Ewing Sarcoma

Diagnosis

Diagnosing Ewing sarcoma usually begins with a physical examination. Based on the findings, healthcare professionals may recommend further imaging and laboratory tests to confirm the diagnosis and determine the extent of the disease.

Imaging tests

Imaging tests create detailed pictures of the body to show the location, size, and spread of the tumor. Common imaging tests for Ewing sarcoma include:

• X-ray

• Magnetic resonance imaging (MRI)

• Computerized tomography (CT) scan

• Bone scan

• Positron emission tomography (PET) scan

These tests help identify bone and soft tissue involvement and whether the cancer has spread to other parts of the body.
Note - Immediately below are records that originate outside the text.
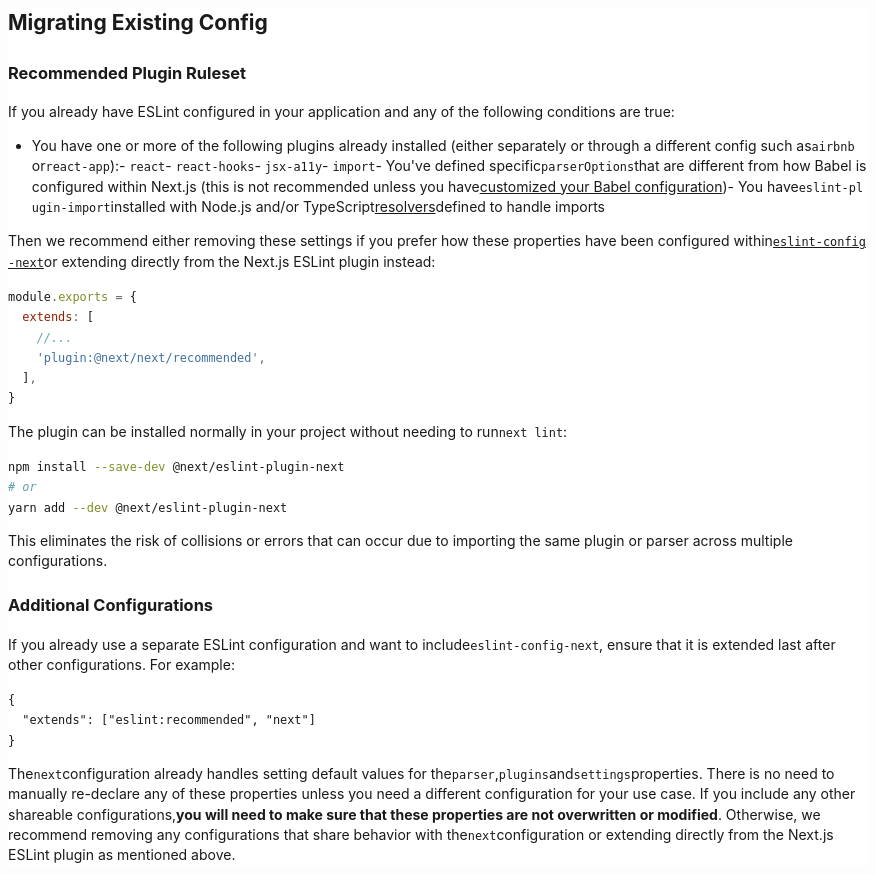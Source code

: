## Migrating Existing Config

### Recommended Plugin Ruleset

If you already have ESLint configured in your application and any of the following conditions are true:

- You have one or more of the following plugins already installed (either separately or through a different config such as`airbnb`or`react-app`):- `react`- `react-hooks`- `jsx-a11y`- `import`- You've defined specific`parserOptions`that are different from how Babel is configured within Next.js (this is not recommended unless you have[customized your Babel configuration](/docs/advanced-features/customizing-babel-config))- You have`eslint-plugin-import`installed with Node.js and/or TypeScript[resolvers](https://github.com/benmosher/eslint-plugin-import#resolvers)defined to handle imports

Then we recommend either removing these settings if you prefer how these properties have been configured within[`eslint-config-next`](https://github.com/vercel/next.js/blob/canary/packages/eslint-config-next/index.js)or extending directly from the Next.js ESLint plugin instead:

```js
module.exports = {
  extends: [
    //...
    'plugin:@next/next/recommended',
  ],
}

```

The plugin can be installed normally in your project without needing to run`next lint`:

```bash
npm install --save-dev @next/eslint-plugin-next
# or
yarn add --dev @next/eslint-plugin-next

```

This eliminates the risk of collisions or errors that can occur due to importing the same plugin or parser across multiple configurations.

### Additional Configurations

If you already use a separate ESLint configuration and want to include`eslint-config-next`, ensure that it is extended last after other configurations. For example:

```
{
  "extends": ["eslint:recommended", "next"]
}

```

The`next`configuration already handles setting default values for the`parser`,`plugins`and`settings`properties. There is no need to manually re-declare any of these properties unless you need a different configuration for your use case. If you include any other shareable configurations,**you will need to make sure that these properties are not overwritten or modified**. Otherwise, we recommend removing any configurations that share behavior with the`next`configuration or extending directly from the Next.js ESLint plugin as mentioned above.
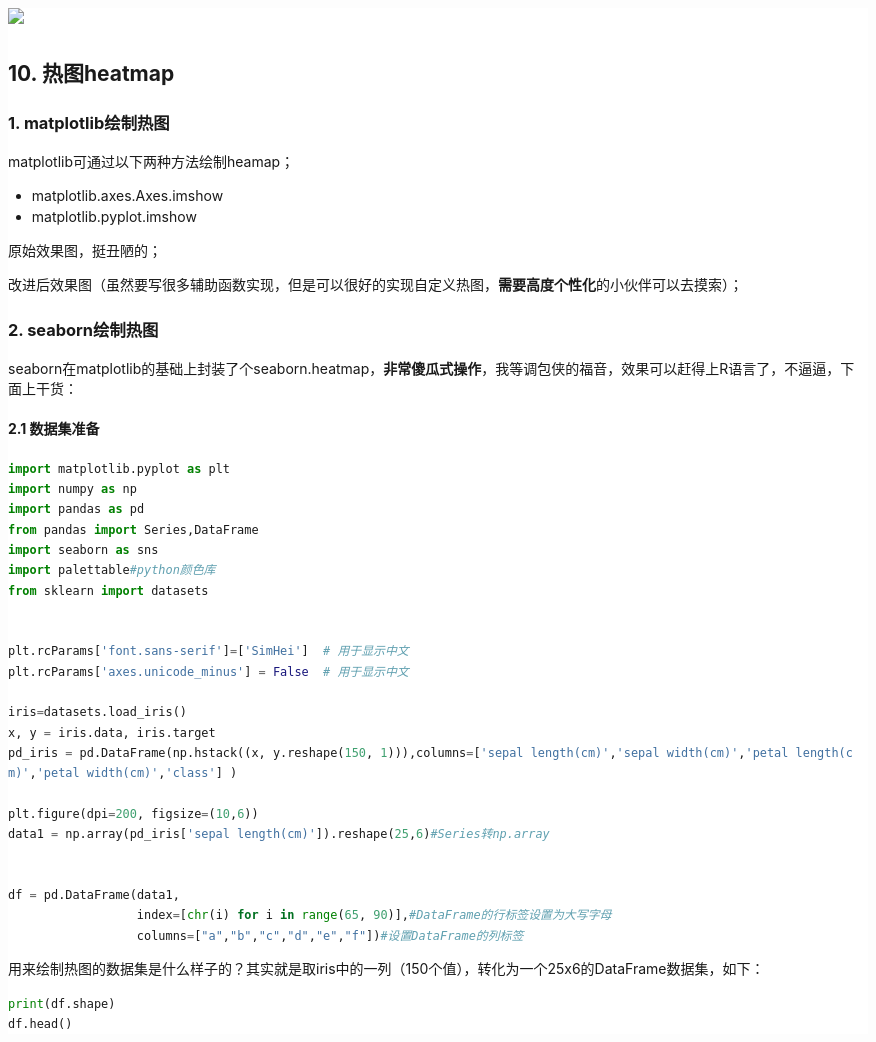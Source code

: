 ![](https://shengbucket.oss-cn-hangzhou.aliyuncs.com/pics/yrwcm.jpg)

## 10. 热图heatmap

### 1. matplotlib绘制热图

matplotlib可通过以下两种方法绘制heamap；

- matplotlib.axes.Axes.imshow
- matplotlib.pyplot.imshow

原始效果图，挺丑陋的；



改进后效果图（虽然要写很多辅助函数实现，但是可以很好的实现自定义热图，**需要高度个性化**的小伙伴可以去摸索）； 

### 2. seaborn绘制热图

seaborn在matplotlib的基础上封装了个seaborn.heatmap，**非常傻瓜式操作**，我等调包侠的福音，效果可以赶得上R语言了，不逼逼，下面上干货：

#### 2.1 数据集准备

```python
import matplotlib.pyplot as plt
import numpy as np
import pandas as pd
from pandas import Series,DataFrame
import seaborn as sns
import palettable#python颜色库
from sklearn import datasets 


plt.rcParams['font.sans-serif']=['SimHei']  # 用于显示中文
plt.rcParams['axes.unicode_minus'] = False  # 用于显示中文

iris=datasets.load_iris()
x, y = iris.data, iris.target
pd_iris = pd.DataFrame(np.hstack((x, y.reshape(150, 1))),columns=['sepal length(cm)','sepal width(cm)','petal length(cm)','petal width(cm)','class'] )

plt.figure(dpi=200, figsize=(10,6))
data1 = np.array(pd_iris['sepal length(cm)']).reshape(25,6)#Series转np.array


df = pd.DataFrame(data1, 
                  index=[chr(i) for i in range(65, 90)],#DataFrame的行标签设置为大写字母
                  columns=["a","b","c","d","e","f"])#设置DataFrame的列标签
```

用来绘制热图的数据集是什么样子的？其实就是取iris中的一列（150个值），转化为一个25x6的DataFrame数据集，如下：

```python
print(df.shape)
df.head()
```
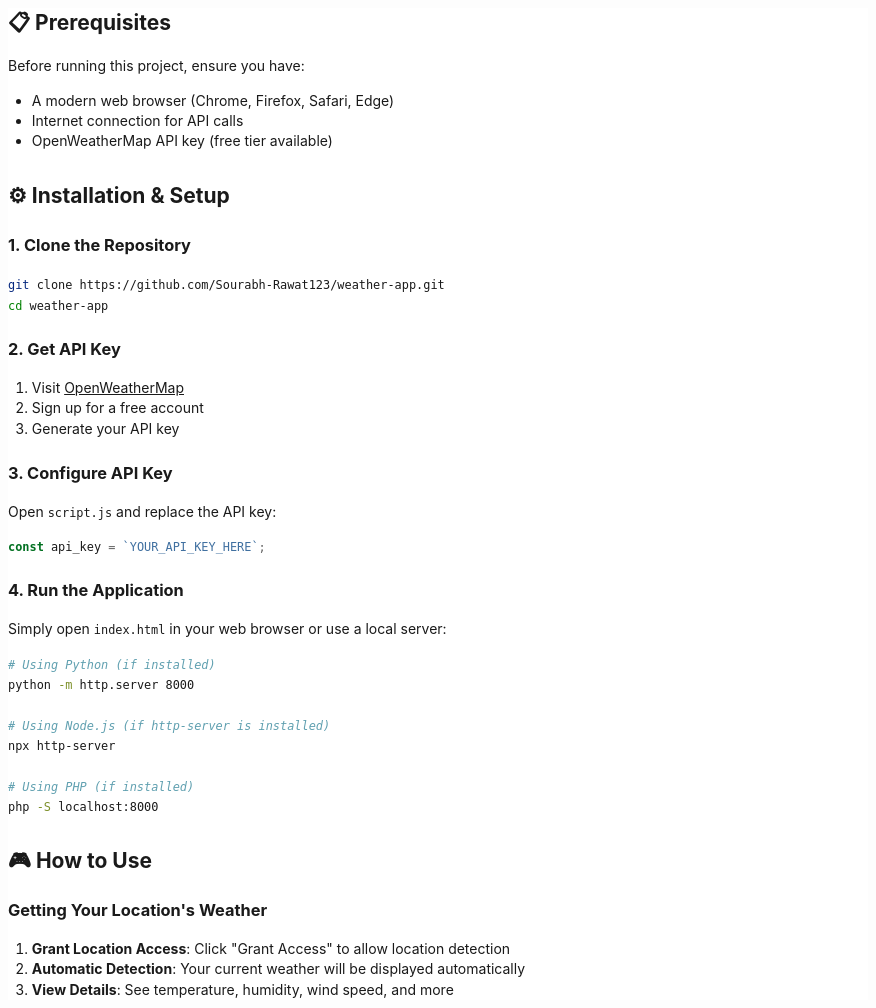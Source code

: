 ## 📋 Prerequisites

Before running this project, ensure you have:

- A modern web browser (Chrome, Firefox, Safari, Edge)
- Internet connection for API calls
- OpenWeatherMap API key (free tier available)

## ⚙️ Installation & Setup

### 1. Clone the Repository

```bash
git clone https://github.com/Sourabh-Rawat123/weather-app.git
cd weather-app
```

### 2. Get API Key

1. Visit [OpenWeatherMap](https://openweathermap.org/api)
2. Sign up for a free account
3. Generate your API key

### 3. Configure API Key

Open `script.js` and replace the API key:

```javascript
const api_key = `YOUR_API_KEY_HERE`;
```

### 4. Run the Application

Simply open `index.html` in your web browser or use a local server:

```bash
# Using Python (if installed)
python -m http.server 8000

# Using Node.js (if http-server is installed)
npx http-server

# Using PHP (if installed)
php -S localhost:8000
```

## 🎮 How to Use

### Getting Your Location's Weather

1. **Grant Location Access**: Click "Grant Access" to allow location detection
2. **Automatic Detection**: Your current weather will be displayed automatically
3. **View Details**: See temperature, humidity, wind speed, and more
Removing a sample of cells for testing

A biopsy is performed to remove a small sample of tissue for laboratory testing. This can be done in two ways:

• Needle biopsy: A needle is inserted through the skin and into the tumor to collect tissue.

• Surgical biopsy: A minor surgery is performed to remove a small part of the tumor.

The biopsy sample is examined under a microscope to confirm whether it is Ewing sarcoma. Additional tests are performed on the tissue to gather more details about the cancer cells.

A biopsy is essential for confirming the diagnosis and helping your healthcare team design an appropriate treatment plan.

Testing the cancer cells for DNA changes

Cancer cells from the biopsy are tested in the lab to check for specific DNA changes. Most Ewing sarcoma tumors involve changes in the EWSR1 gene, which often fuses with another gene called FLI1, forming EWS-FLI1.

Detecting this genetic change helps confirm the diagnosis and provides valuable information about the biology of the tumor.

Treatment

Ewing sarcoma treatment usually involves a combination of chemotherapy, surgery, and sometimes radiation therapy or targeted therapy. The treatment plan depends on the location, size, and spread of the tumor.

Chemotherapy

Chemotherapy uses strong medicines to kill cancer cells. It is often the first step in treatment to shrink the tumor and make it easier to remove surgically or target with radiation therapy.

After surgery or radiation, chemotherapy may be continued to destroy any remaining cancer cells. In advanced cases, chemotherapy can also help relieve pain and slow cancer growth.

Surgery

Surgery aims to remove all cancerous tissue. Depending on the tumor’s location and size, surgery might involve removing a small section of bone or soft tissue. In rare cases, amputation of a limb may be necessary.

Whenever possible, surgeons use limb-sparing techniques to preserve function and reduce disability. The surgical approach depends on tumor size, location, and how well the cancer responds to chemotherapy.

Radiation therapy

Radiation therapy uses powerful energy beams—such as X-rays or protons—to destroy cancer cells. It may be used after surgery to eliminate remaining cancer cells or as an alternative to surgery when an operation could damage nearby organs.

For advanced Ewing sarcoma, radiation therapy may also help slow cancer growth and relieve pain.

Targeted therapy

Targeted therapy uses medicines designed to attack specific weaknesses in cancer cells. By blocking key molecules involved in tumor growth, these treatments can stop cancer cells from multiplying. Researchers are studying targeted therapies for Ewing sarcoma, especially for cases where the cancer returns or doesn’t respond to standard treatments.

Clinical trials

Clinical trials test new and innovative treatments for Ewing sarcoma. They provide patients access to emerging therapies that might not yet be widely available. Discuss with your healthcare team whether joining a clinical trial could be a suitable option.